Er was een oude stad (kolonisten van Tyrus bewoonden ze),
Carthago, ver tegenover Italië en de monding van
de Tiber, rijk aan bezittingen en zeer te duchten door haar drang naar oorlog,
die Juno, naar men vertelt, als enige meer dan alle landen
vereerd heeft, nadat ze Samus had achtergesteld. Hier bevonden zich haar wapens,
hier haar strijdwagen; dat deze (stad) de heerseres voor de volkeren is,
als het lot het eventueel zou toelaten, dan reeds streeft de godin ernaar en dat koestert ze.

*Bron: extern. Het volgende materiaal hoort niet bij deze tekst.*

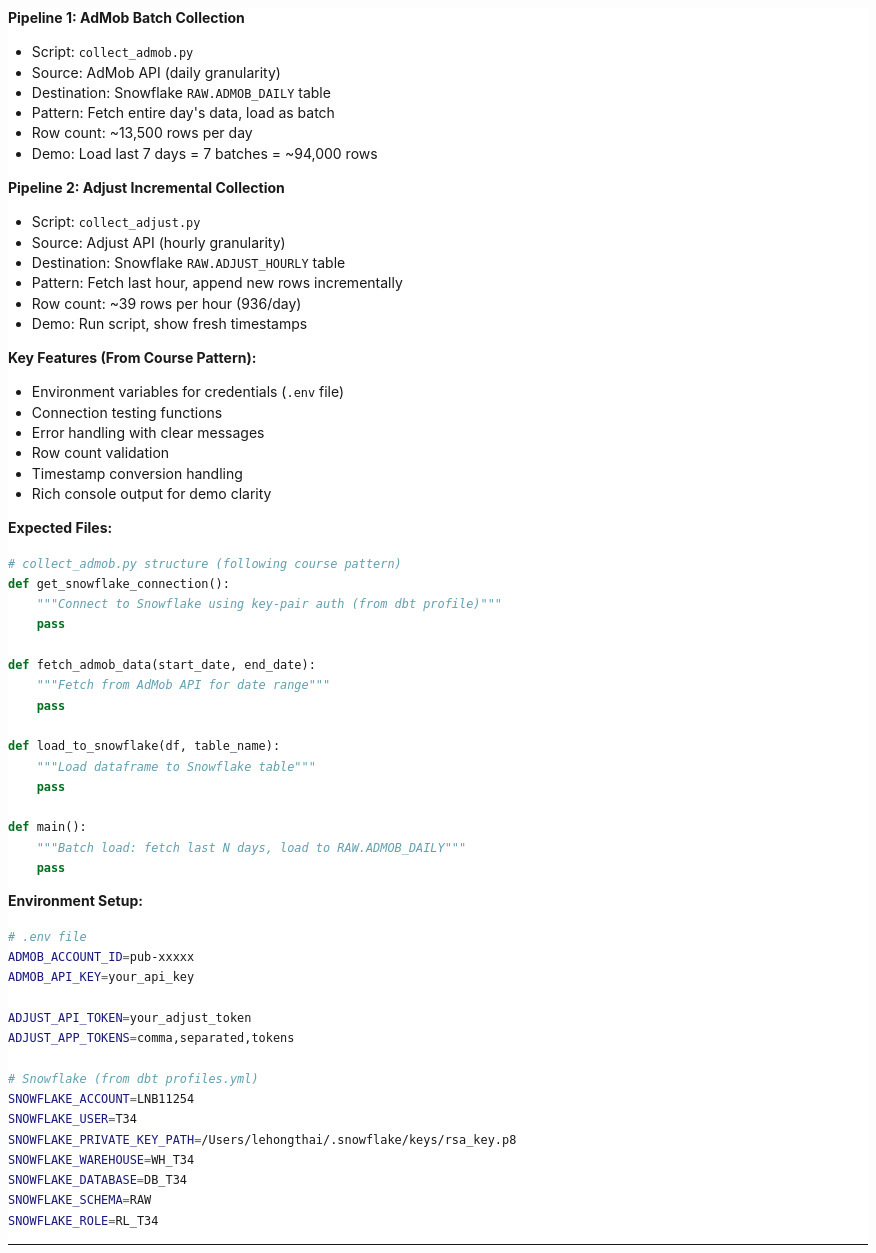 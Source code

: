 **Pipeline 1: AdMob Batch Collection**
- Script: `collect_admob.py`
- Source: AdMob API (daily granularity)
- Destination: Snowflake `RAW.ADMOB_DAILY` table
- Pattern: Fetch entire day's data, load as batch
- Row count: ~13,500 rows per day
- Demo: Load last 7 days = 7 batches = ~94,000 rows

**Pipeline 2: Adjust Incremental Collection**
- Script: `collect_adjust.py`
- Source: Adjust API (hourly granularity)
- Destination: Snowflake `RAW.ADJUST_HOURLY` table
- Pattern: Fetch last hour, append new rows incrementally
- Row count: ~39 rows per hour (936/day)
- Demo: Run script, show fresh timestamps

**Key Features (From Course Pattern):**
- Environment variables for credentials (`.env` file)
- Connection testing functions
- Error handling with clear messages
- Row count validation
- Timestamp conversion handling
- Rich console output for demo clarity

**Expected Files:**
```python
# collect_admob.py structure (following course pattern)
def get_snowflake_connection():
    """Connect to Snowflake using key-pair auth (from dbt profile)"""
    pass

def fetch_admob_data(start_date, end_date):
    """Fetch from AdMob API for date range"""
    pass

def load_to_snowflake(df, table_name):
    """Load dataframe to Snowflake table"""
    pass

def main():
    """Batch load: fetch last N days, load to RAW.ADMOB_DAILY"""
    pass
```

**Environment Setup:**
```bash
# .env file
ADMOB_ACCOUNT_ID=pub-xxxxx
ADMOB_API_KEY=your_api_key

ADJUST_API_TOKEN=your_adjust_token
ADJUST_APP_TOKENS=comma,separated,tokens

# Snowflake (from dbt profiles.yml)
SNOWFLAKE_ACCOUNT=LNB11254
SNOWFLAKE_USER=T34
SNOWFLAKE_PRIVATE_KEY_PATH=/Users/lehongthai/.snowflake/keys/rsa_key.p8
SNOWFLAKE_WAREHOUSE=WH_T34
SNOWFLAKE_DATABASE=DB_T34
SNOWFLAKE_SCHEMA=RAW
SNOWFLAKE_ROLE=RL_T34
```

--- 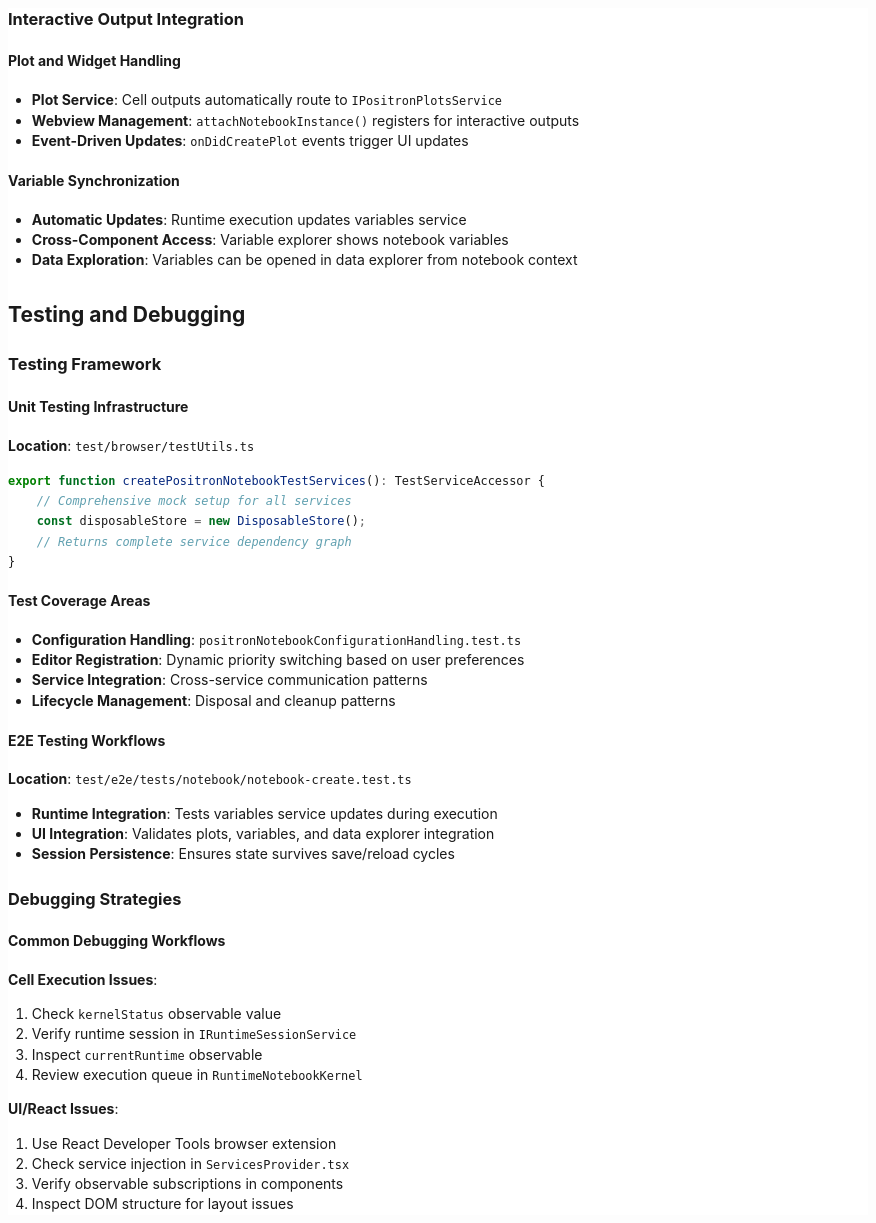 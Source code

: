 ### Interactive Output Integration

#### Plot and Widget Handling
- **Plot Service**: Cell outputs automatically route to `IPositronPlotsService`
- **Webview Management**: `attachNotebookInstance()` registers for interactive outputs
- **Event-Driven Updates**: `onDidCreatePlot` events trigger UI updates

#### Variable Synchronization
- **Automatic Updates**: Runtime execution updates variables service
- **Cross-Component Access**: Variable explorer shows notebook variables
- **Data Exploration**: Variables can be opened in data explorer from notebook context

## Testing and Debugging

### Testing Framework

#### Unit Testing Infrastructure
**Location**: `test/browser/testUtils.ts`
```typescript
export function createPositronNotebookTestServices(): TestServiceAccessor {
    // Comprehensive mock setup for all services
    const disposableStore = new DisposableStore();
    // Returns complete service dependency graph
}
```

#### Test Coverage Areas
- **Configuration Handling**: `positronNotebookConfigurationHandling.test.ts`
- **Editor Registration**: Dynamic priority switching based on user preferences
- **Service Integration**: Cross-service communication patterns
- **Lifecycle Management**: Disposal and cleanup patterns

#### E2E Testing Workflows
**Location**: `test/e2e/tests/notebook/notebook-create.test.ts`
- **Runtime Integration**: Tests variables service updates during execution
- **UI Integration**: Validates plots, variables, and data explorer integration
- **Session Persistence**: Ensures state survives save/reload cycles

### Debugging Strategies

#### Common Debugging Workflows

**Cell Execution Issues**:
1. Check `kernelStatus` observable value
2. Verify runtime session in `IRuntimeSessionService`
3. Inspect `currentRuntime` observable
4. Review execution queue in `RuntimeNotebookKernel`

**UI/React Issues**:
1. Use React Developer Tools browser extension
2. Check service injection in `ServicesProvider.tsx`
3. Verify observable subscriptions in components
4. Inspect DOM structure for layout issues
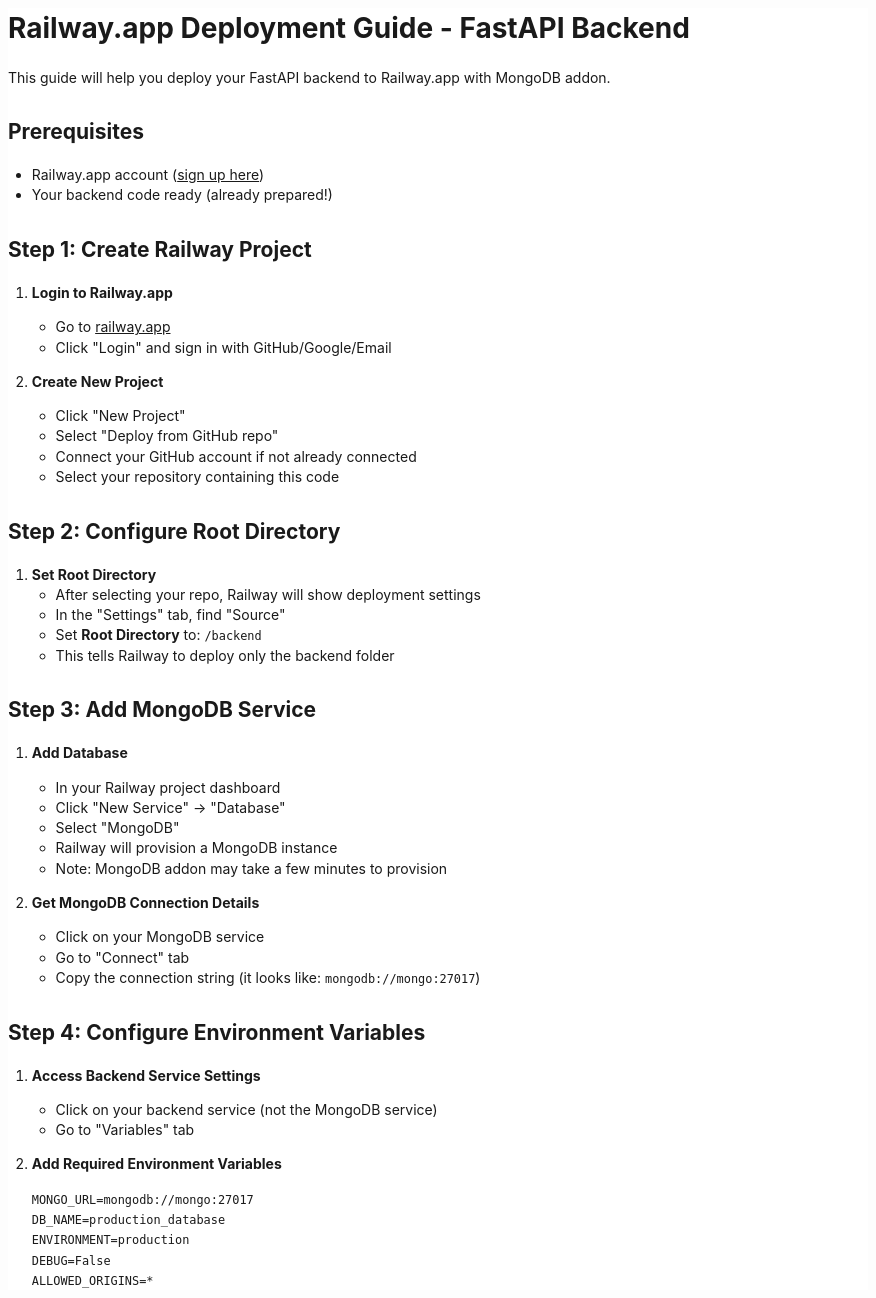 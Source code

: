 # Railway.app Deployment Guide - FastAPI Backend

This guide will help you deploy your FastAPI backend to Railway.app with MongoDB addon.

## Prerequisites
- Railway.app account ([sign up here](https://railway.app/))
- Your backend code ready (already prepared!)

## Step 1: Create Railway Project

1. **Login to Railway.app**
   - Go to [railway.app](https://railway.app/)
   - Click "Login" and sign in with GitHub/Google/Email

2. **Create New Project**
   - Click "New Project"
   - Select "Deploy from GitHub repo" 
   - Connect your GitHub account if not already connected
   - Select your repository containing this code

## Step 2: Configure Root Directory

1. **Set Root Directory**
   - After selecting your repo, Railway will show deployment settings
   - In the "Settings" tab, find "Source"
   - Set **Root Directory** to: `/backend`
   - This tells Railway to deploy only the backend folder

## Step 3: Add MongoDB Service

1. **Add Database**
   - In your Railway project dashboard
   - Click "New Service" → "Database" 
   - Select "MongoDB"
   - Railway will provision a MongoDB instance
   - Note: MongoDB addon may take a few minutes to provision

2. **Get MongoDB Connection Details**
   - Click on your MongoDB service
   - Go to "Connect" tab
   - Copy the connection string (it looks like: `mongodb://mongo:27017`)

## Step 4: Configure Environment Variables

1. **Access Backend Service Settings**
   - Click on your backend service (not the MongoDB service)
   - Go to "Variables" tab

2. **Add Required Environment Variables**
   ```
   MONGO_URL=mongodb://mongo:27017
   DB_NAME=production_database
   ENVIRONMENT=production
   DEBUG=False
   ALLOWED_ORIGINS=*
   ```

Maar ze had evenwel gehoord dat uit Trojaans bloed een nageslacht werd
voortgebracht, dat eens de burchten van Tyrus zou omverwerpen;
dat hieruit een volk, in de wijde omtrek regerend en trots in de oorlog,
zou voortkomen tot vernietiging van Libië: dat de Parcen het zo beschikten.
De dochter van Saturnus, daarvoor vrezend en de oude oorlog indachtig
die ze voorop bij Troje voor haar dierbare Argos had gevoerd –
en de redenen voor haar woede en de wrede pijnen waren ook nog niet
uit haar gemoed verdwenen; diep in haar geest blijft opgeslagen
het oordeel van Paris en het onrecht aan haar miskende schoonheid,
en het gehate geslacht, en de eerbewijzen voor de geroofde Ganymedes:
hierdoor bovendien ontvlamd, hield ze de Trojanen, de overlevenden van de Grieken
en de harteloze Achilles, heen en weer geslingerd over
het hele zeeoppervlak, ver weg van Latium, en gedurende vele jaren
zwierven ze, voortgedreven door het lot, rond alle zeeën.
Zoveel moeite kostte het om het Romeinse volk te stichten.